Venture capital funds raise capital from a variety of sources. Traditionally, pension funds and other employee benefit plans have been significant investors in venture capital.

In the US, the assets of a pension or employee benefit plan subject to the Employee Retirement Security Act of 1974 (ERISA) must be held in trust. The persons responsible for managing those assets have significant fiduciary duties under ERISA and may not engage in certain prohibited transactions. If a plan covered by ERISA (an ERISA Plan) invests in a venture capital fund then, unless there is an exemption available, all of the fund's assets (such as its investments in portfolio companies) are treated as assets of the ERISA Plan. As a result, the managing partner of the fund is treated as an ERISA fiduciary and the fund must comply with the rules regarding prohibited transactions.

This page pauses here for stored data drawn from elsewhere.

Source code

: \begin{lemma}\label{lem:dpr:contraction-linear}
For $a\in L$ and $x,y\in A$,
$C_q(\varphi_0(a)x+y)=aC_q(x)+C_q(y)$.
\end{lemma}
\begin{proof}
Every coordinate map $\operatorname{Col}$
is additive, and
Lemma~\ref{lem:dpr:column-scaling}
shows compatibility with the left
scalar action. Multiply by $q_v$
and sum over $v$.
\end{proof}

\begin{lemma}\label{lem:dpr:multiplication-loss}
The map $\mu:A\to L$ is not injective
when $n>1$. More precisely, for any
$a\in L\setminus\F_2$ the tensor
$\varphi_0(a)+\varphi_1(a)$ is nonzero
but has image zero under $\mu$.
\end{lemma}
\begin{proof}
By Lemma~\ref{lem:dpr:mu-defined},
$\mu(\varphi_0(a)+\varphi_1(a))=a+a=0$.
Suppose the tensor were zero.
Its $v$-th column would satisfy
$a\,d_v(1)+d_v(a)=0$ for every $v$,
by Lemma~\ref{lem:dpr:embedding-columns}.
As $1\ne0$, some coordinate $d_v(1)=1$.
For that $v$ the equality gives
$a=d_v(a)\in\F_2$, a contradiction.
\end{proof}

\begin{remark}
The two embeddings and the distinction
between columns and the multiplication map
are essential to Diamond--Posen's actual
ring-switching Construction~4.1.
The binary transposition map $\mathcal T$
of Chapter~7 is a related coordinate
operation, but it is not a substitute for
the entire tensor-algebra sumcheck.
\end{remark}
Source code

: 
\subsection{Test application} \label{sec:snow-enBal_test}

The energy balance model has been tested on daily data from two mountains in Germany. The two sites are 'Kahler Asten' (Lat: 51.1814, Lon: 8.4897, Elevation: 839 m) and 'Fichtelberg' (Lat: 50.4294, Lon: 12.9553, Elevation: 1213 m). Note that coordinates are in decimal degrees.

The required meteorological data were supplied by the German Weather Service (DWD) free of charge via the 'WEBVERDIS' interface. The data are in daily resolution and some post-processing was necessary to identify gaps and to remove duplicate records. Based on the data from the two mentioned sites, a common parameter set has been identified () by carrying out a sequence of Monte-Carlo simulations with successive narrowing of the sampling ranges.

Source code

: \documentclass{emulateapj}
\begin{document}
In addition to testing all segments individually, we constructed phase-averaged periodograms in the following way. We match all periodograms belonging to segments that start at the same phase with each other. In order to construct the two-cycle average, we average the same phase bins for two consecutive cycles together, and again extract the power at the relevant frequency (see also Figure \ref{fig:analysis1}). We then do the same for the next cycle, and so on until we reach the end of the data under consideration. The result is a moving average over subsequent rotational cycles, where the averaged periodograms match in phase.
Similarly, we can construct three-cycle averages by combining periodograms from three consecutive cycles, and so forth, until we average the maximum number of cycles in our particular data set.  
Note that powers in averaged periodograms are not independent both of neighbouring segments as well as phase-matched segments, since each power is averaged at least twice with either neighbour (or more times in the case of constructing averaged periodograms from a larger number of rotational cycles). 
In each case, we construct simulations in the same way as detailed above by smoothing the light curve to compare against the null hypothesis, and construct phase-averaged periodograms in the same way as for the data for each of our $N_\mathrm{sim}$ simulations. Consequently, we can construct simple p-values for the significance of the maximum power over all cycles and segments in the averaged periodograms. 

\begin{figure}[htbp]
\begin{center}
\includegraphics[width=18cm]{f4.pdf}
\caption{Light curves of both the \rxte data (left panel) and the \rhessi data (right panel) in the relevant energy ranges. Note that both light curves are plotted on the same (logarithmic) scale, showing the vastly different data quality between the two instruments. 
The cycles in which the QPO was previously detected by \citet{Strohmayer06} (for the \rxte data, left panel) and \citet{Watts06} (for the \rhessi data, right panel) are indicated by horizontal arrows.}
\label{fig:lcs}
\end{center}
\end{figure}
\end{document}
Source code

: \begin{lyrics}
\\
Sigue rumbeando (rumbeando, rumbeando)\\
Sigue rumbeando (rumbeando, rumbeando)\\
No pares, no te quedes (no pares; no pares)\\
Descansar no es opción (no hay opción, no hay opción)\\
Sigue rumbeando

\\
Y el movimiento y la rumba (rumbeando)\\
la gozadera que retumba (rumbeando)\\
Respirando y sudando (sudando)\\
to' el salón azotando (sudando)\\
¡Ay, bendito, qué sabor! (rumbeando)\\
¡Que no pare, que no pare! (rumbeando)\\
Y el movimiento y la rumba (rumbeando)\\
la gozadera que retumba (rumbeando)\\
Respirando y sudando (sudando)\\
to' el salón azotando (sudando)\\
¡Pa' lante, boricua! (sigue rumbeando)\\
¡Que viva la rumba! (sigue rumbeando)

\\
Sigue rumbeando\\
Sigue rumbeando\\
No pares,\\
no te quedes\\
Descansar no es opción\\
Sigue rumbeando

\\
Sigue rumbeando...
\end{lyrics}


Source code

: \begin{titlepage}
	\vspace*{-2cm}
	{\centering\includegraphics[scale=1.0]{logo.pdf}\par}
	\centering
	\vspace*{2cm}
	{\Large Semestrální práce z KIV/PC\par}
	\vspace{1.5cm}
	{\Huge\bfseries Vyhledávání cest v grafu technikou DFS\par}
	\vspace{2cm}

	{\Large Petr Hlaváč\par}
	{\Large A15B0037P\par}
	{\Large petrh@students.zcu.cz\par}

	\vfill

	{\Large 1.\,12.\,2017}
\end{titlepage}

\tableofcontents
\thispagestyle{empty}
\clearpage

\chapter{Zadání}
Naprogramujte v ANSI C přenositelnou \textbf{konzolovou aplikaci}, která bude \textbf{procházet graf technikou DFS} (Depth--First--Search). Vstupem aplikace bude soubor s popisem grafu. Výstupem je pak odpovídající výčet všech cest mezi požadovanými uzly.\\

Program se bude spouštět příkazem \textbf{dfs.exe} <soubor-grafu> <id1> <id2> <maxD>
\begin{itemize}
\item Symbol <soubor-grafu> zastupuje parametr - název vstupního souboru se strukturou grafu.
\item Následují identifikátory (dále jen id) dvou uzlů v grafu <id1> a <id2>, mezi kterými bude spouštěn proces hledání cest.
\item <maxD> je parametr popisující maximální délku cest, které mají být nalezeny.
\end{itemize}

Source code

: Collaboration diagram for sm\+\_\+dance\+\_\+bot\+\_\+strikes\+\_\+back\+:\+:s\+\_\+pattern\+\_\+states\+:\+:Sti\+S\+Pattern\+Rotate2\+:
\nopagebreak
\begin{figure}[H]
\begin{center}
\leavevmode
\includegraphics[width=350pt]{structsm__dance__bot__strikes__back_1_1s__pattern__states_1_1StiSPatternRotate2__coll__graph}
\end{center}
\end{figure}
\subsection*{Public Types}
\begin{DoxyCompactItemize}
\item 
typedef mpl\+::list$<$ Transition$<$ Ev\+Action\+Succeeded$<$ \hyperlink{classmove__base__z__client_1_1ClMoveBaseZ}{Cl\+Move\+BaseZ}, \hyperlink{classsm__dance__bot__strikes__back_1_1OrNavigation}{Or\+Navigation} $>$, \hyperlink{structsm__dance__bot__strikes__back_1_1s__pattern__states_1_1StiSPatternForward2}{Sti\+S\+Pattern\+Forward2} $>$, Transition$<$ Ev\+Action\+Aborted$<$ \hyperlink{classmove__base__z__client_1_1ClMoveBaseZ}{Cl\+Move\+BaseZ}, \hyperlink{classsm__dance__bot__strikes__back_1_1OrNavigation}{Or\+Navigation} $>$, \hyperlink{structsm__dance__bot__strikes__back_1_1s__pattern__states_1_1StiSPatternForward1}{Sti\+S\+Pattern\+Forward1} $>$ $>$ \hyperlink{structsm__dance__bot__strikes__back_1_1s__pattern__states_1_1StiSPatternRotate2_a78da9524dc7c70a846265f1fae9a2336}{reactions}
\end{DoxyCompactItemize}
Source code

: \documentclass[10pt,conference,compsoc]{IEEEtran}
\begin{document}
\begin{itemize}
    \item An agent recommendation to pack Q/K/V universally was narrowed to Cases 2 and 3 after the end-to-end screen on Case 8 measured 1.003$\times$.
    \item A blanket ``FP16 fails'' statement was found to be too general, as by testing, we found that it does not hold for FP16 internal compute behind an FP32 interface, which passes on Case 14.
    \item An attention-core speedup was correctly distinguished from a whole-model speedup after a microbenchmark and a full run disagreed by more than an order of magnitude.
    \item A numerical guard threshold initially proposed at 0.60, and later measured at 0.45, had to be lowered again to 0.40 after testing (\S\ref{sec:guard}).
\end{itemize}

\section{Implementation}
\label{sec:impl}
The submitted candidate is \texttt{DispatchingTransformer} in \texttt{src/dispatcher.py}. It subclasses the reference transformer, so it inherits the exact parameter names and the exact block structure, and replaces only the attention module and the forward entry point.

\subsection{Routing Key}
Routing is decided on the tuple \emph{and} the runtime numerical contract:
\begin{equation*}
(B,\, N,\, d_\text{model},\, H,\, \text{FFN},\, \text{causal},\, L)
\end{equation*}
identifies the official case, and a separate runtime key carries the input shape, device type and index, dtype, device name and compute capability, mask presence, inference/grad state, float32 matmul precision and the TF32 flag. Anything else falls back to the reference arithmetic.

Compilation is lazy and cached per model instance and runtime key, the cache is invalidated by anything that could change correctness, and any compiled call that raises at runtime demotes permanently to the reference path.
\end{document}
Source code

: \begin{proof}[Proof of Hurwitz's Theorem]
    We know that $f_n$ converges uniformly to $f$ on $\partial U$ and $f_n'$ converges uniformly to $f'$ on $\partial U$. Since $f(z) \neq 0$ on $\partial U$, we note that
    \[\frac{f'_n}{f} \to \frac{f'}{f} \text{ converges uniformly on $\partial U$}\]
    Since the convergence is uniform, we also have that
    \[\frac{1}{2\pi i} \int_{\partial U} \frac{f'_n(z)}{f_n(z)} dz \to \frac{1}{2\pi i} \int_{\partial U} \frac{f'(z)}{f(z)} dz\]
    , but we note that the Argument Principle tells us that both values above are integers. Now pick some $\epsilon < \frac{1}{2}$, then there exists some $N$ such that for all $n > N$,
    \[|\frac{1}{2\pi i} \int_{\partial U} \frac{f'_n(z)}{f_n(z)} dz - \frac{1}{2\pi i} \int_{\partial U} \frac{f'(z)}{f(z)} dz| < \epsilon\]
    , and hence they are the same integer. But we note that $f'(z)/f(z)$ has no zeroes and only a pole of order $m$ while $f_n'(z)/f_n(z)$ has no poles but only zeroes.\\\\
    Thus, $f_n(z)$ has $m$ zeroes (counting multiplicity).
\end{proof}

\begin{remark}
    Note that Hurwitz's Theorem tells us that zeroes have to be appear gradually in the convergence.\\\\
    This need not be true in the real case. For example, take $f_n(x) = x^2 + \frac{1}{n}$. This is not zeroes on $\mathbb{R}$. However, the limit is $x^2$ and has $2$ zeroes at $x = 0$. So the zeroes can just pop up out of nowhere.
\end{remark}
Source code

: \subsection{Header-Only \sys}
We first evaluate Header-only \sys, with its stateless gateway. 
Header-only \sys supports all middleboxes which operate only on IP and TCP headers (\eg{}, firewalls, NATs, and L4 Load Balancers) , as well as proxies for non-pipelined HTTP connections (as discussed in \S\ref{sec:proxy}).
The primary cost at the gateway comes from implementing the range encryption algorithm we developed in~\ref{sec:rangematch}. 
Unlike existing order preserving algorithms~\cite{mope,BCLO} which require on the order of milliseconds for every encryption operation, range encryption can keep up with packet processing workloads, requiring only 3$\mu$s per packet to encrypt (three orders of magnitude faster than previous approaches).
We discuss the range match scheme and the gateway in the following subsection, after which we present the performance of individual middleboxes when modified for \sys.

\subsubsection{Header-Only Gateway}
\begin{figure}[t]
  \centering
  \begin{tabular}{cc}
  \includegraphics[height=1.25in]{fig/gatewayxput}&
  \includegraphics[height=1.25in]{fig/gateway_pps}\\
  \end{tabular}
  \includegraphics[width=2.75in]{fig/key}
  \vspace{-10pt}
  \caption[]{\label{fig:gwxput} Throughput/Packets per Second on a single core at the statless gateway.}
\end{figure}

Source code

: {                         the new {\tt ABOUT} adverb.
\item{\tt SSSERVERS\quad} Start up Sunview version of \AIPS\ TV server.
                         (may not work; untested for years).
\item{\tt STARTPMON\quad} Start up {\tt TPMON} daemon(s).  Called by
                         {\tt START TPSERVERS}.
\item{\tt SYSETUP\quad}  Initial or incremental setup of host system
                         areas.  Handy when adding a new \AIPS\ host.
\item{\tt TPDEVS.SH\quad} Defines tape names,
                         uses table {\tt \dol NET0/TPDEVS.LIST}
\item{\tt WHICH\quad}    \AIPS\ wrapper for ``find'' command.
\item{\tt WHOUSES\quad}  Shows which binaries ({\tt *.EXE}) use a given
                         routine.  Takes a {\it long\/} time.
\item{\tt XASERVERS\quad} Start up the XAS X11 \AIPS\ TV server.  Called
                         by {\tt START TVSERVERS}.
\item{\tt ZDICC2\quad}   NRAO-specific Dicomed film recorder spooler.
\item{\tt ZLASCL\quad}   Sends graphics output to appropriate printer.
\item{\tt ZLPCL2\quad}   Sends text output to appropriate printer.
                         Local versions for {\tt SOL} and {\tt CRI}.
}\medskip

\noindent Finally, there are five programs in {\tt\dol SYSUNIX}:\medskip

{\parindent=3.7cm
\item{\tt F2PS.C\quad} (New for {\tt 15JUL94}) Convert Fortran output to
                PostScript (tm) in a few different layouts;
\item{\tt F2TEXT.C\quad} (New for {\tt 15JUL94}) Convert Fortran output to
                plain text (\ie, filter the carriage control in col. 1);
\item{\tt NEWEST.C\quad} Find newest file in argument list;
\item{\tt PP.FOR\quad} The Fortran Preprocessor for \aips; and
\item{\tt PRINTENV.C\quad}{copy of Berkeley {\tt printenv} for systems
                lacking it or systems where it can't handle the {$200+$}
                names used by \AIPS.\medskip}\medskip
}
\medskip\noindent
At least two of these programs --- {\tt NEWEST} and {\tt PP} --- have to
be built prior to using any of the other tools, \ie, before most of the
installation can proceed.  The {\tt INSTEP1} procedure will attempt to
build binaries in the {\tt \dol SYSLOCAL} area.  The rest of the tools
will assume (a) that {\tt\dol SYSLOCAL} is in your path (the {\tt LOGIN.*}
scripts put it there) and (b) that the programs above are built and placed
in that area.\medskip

Given the strict requirements of ERISA and the consequences for breach, it will usually be important for a venture capital fund that may constitute an ERISA Plan to structure its investments in portfolio companies to qualify for an exemption from ERISA. To that end, it is common for an Investor whose fund investors may be subject to ERISA to seek specific, additional rights, either in the subscription and shareholders' agreement , more commonly, in a separate management rights letter, designed to demonstrate that the Investor is a Venture Capital Operating Company (VCOC) and therefore not deemed to hold ERISA Plan assets.

To qualify as a VCOC, an Investor must hold at least 50% of its assets in "venture capital investments". A venture capital investment is one in which the Investor has the right to participate substantially in, or substantially influence the conduct of, a portfolio company's management. Clause 38 sets out sample wording aimed at ensuring that the exemption will be available to specified Investors. Although clause 38.4 includes the right for such an Investor to require changes to the SSA if necessary to ensure the availability of the exemption, each Investor should take specialist advice on whether it requires any ERISA rights and, if so, the particular drafting required.

Note that simply having the rights necessary to qualify as a VCOC will not be sufficient to avoid regulation under ERISA. An Investor seeking to show that it is a VCOC must also actually exercise its management rights in respect of at least one portfolio company during a relevant 12 month period.